## BRIEF
Stopping at the line that holds "## Layout mobile", repeat the lines below exactly, starting from the very first and including that final line.

## Entries taken from a collection

——————

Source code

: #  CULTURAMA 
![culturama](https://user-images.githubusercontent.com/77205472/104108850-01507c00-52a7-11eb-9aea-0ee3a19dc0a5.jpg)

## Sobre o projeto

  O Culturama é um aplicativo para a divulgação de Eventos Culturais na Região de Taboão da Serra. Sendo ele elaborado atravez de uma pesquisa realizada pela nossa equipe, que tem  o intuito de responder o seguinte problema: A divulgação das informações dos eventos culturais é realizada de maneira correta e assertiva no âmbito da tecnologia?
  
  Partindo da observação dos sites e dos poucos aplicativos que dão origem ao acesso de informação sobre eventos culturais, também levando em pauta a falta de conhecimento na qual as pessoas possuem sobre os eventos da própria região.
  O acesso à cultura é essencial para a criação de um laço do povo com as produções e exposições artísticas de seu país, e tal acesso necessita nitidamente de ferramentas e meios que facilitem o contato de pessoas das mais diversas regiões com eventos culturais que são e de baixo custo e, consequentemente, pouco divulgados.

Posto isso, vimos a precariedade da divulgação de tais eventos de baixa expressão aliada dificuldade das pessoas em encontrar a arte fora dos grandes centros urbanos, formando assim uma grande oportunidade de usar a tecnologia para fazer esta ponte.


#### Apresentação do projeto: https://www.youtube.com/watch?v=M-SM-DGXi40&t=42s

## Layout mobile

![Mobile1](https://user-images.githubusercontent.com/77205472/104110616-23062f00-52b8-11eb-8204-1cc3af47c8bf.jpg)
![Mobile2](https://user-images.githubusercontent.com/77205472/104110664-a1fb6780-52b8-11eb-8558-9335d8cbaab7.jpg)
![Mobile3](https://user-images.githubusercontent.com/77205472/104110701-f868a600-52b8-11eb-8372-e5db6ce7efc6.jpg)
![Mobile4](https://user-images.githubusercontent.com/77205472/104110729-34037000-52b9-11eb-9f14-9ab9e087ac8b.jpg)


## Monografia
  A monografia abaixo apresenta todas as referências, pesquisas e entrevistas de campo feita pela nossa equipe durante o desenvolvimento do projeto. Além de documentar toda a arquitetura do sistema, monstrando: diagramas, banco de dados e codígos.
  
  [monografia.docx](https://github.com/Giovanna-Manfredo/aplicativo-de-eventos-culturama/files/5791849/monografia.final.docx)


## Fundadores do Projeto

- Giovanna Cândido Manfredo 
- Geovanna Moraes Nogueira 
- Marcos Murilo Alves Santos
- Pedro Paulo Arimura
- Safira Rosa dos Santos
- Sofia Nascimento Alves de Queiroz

——————

## ANSWER TO THE PROBLEM
Source code

: #  CULTURAMA 
![culturama](https://user-images.githubusercontent.com/77205472/104108850-01507c00-52a7-11eb-9aea-0ee3a19dc0a5.jpg)

## Sobre o projeto

  O Culturama é um aplicativo para a divulgação de Eventos Culturais na Região de Taboão da Serra. Sendo ele elaborado atravez de uma pesquisa realizada pela nossa equipe, que tem  o intuito de responder o seguinte problema: A divulgação das informações dos eventos culturais é realizada de maneira correta e assertiva no âmbito da tecnologia?
  
  Partindo da observação dos sites e dos poucos aplicativos que dão origem ao acesso de informação sobre eventos culturais, também levando em pauta a falta de conhecimento na qual as pessoas possuem sobre os eventos da própria região.
  O acesso à cultura é essencial para a criação de um laço do povo com as produções e exposições artísticas de seu país, e tal acesso necessita nitidamente de ferramentas e meios que facilitem o contato de pessoas das mais diversas regiões com eventos culturais que são e de baixo custo e, consequentemente, pouco divulgados.

Posto isso, vimos a precariedade da divulgação de tais eventos de baixa expressão aliada dificuldade das pessoas em encontrar a arte fora dos grandes centros urbanos, formando assim uma grande oportunidade de usar a tecnologia para fazer esta ponte.


#### Apresentação do projeto: https://www.youtube.com/watch?v=M-SM-DGXi40&t=42s

## Layout mobile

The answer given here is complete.